[DATA SHOWN Boundary: Start]

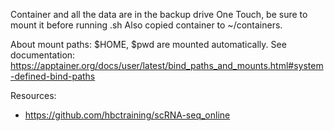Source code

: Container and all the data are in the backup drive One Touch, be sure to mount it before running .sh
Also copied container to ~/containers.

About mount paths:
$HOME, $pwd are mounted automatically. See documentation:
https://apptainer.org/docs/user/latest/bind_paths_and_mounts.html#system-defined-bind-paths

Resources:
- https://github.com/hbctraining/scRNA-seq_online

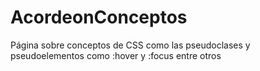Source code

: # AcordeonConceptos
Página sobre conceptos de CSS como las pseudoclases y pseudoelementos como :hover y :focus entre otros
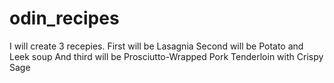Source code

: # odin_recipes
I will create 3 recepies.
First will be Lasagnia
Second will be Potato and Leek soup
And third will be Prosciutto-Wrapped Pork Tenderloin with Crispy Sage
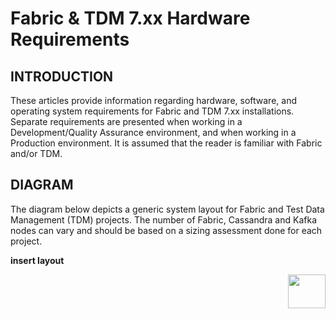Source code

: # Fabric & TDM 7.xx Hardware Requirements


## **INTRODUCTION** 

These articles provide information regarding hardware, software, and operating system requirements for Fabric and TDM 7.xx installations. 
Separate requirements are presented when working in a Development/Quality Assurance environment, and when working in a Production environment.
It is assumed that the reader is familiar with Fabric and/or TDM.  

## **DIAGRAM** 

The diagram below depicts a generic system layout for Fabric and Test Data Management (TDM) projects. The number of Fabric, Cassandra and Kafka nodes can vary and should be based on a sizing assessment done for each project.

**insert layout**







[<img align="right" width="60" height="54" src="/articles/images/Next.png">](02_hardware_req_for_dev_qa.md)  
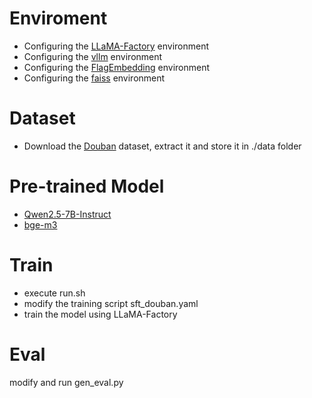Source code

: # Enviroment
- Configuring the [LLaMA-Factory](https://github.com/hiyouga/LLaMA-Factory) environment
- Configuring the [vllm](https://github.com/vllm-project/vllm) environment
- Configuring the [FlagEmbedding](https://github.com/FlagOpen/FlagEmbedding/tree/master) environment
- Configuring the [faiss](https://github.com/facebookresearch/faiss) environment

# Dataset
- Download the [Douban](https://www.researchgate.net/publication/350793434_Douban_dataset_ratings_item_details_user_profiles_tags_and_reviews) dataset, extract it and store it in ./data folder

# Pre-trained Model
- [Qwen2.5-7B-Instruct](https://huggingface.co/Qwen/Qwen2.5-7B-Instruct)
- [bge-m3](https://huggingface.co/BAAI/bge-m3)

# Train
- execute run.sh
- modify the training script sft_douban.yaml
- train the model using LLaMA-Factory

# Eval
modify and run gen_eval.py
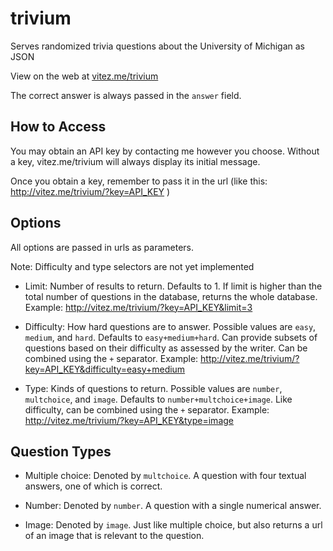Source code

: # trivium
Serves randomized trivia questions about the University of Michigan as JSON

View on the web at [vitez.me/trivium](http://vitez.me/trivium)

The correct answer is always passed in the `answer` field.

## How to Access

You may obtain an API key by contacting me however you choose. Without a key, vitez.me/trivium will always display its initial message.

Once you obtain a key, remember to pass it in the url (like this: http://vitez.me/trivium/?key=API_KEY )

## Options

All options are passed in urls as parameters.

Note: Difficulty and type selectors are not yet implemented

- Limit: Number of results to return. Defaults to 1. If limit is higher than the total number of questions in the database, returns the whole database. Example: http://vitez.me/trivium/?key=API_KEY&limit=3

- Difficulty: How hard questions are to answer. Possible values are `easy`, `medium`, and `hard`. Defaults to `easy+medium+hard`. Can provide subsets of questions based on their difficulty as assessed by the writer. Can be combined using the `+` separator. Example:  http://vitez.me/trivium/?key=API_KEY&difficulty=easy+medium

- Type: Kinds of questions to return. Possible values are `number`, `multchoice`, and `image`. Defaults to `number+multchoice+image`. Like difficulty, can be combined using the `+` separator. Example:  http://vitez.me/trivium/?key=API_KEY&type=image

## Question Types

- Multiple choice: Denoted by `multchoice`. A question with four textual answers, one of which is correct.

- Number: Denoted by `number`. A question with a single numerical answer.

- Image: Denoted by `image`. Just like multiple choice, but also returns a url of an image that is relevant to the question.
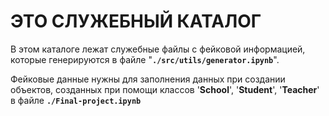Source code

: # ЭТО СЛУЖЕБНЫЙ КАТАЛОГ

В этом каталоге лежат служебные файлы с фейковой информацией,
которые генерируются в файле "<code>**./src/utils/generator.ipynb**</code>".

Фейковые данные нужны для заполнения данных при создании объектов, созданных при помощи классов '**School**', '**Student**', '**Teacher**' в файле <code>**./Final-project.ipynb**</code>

[DATA SHOWN Boundary: End]

- _WORK INSTRUCTION_
Each entry above is to be restated exactly, without its images.

- _FINISHED EXERCISE_
Source code

: Container and all the data are in the backup drive One Touch, be sure to mount it before running .sh
Also copied container to ~/containers.

About mount paths:
$HOME, $pwd are mounted automatically. See documentation:
https://apptainer.org/docs/user/latest/bind_paths_and_mounts.html#system-defined-bind-paths

Resources:
- https://github.com/hbctraining/scRNA-seq_online

Source code

: # AcordeonConceptos
Página sobre conceptos de CSS como las pseudoclases y pseudoelementos como :hover y :focus entre otros
Source code

: # odin_recipes
I will create 3 recepies.
First will be Lasagnia
Second will be Potato and Leek soup
And third will be Prosciutto-Wrapped Pork Tenderloin with Crispy Sage
Source code

: # Fabric & TDM 7.xx Hardware Requirements


## **INTRODUCTION** 

These articles provide information regarding hardware, software, and operating system requirements for Fabric and TDM 7.xx installations. 
Separate requirements are presented when working in a Development/Quality Assurance environment, and when working in a Production environment.
It is assumed that the reader is familiar with Fabric and/or TDM.  

## **DIAGRAM** 

The diagram below depicts a generic system layout for Fabric and Test Data Management (TDM) projects. The number of Fabric, Cassandra and Kafka nodes can vary and should be based on a sizing assessment done for each project.

**insert layout**







[<img align="right" width="60" height="54" src="/articles/images/Next.png">](02_hardware_req_for_dev_qa.md)  
Source code

: # Enviroment
- Configuring the [LLaMA-Factory](https://github.com/hiyouga/LLaMA-Factory) environment
- Configuring the [vllm](https://github.com/vllm-project/vllm) environment
- Configuring the [FlagEmbedding](https://github.com/FlagOpen/FlagEmbedding/tree/master) environment
- Configuring the [faiss](https://github.com/facebookresearch/faiss) environment

# Dataset
- Download the [Douban](https://www.researchgate.net/publication/350793434_Douban_dataset_ratings_item_details_user_profiles_tags_and_reviews) dataset, extract it and store it in ./data folder

# Pre-trained Model
- [Qwen2.5-7B-Instruct](https://huggingface.co/Qwen/Qwen2.5-7B-Instruct)
- [bge-m3](https://huggingface.co/BAAI/bge-m3)

# Train
- execute run.sh
- modify the training script sft_douban.yaml
- train the model using LLaMA-Factory

# Eval
modify and run gen_eval.py
Source code

: # trivium
Serves randomized trivia questions about the University of Michigan as JSON

View on the web at [vitez.me/trivium](http://vitez.me/trivium)

The correct answer is always passed in the `answer` field.

## How to Access

You may obtain an API key by contacting me however you choose. Without a key, vitez.me/trivium will always display its initial message.

Once you obtain a key, remember to pass it in the url (like this: http://vitez.me/trivium/?key=API_KEY )

## Options

All options are passed in urls as parameters.

Note: Difficulty and type selectors are not yet implemented

- Limit: Number of results to return. Defaults to 1. If limit is higher than the total number of questions in the database, returns the whole database. Example: http://vitez.me/trivium/?key=API_KEY&limit=3

- Difficulty: How hard questions are to answer. Possible values are `easy`, `medium`, and `hard`. Defaults to `easy+medium+hard`. Can provide subsets of questions based on their difficulty as assessed by the writer. Can be combined using the `+` separator. Example:  http://vitez.me/trivium/?key=API_KEY&difficulty=easy+medium

- Type: Kinds of questions to return. Possible values are `number`, `multchoice`, and `image`. Defaults to `number+multchoice+image`. Like difficulty, can be combined using the `+` separator. Example:  http://vitez.me/trivium/?key=API_KEY&type=image

## Question Types

- Multiple choice: Denoted by `multchoice`. A question with four textual answers, one of which is correct.

- Number: Denoted by `number`. A question with a single numerical answer.

- Image: Denoted by `image`. Just like multiple choice, but also returns a url of an image that is relevant to the question.
Source code

: # ЭТО СЛУЖЕБНЫЙ КАТАЛОГ

В этом каталоге лежат служебные файлы с фейковой информацией,
которые генерируются в файле "<code>**./src/utils/generator.ipynb**</code>".

Фейковые данные нужны для заполнения данных при создании объектов, созданных при помощи классов '**School**', '**Student**', '**Teacher**' в файле <code>**./Final-project.ipynb**</code>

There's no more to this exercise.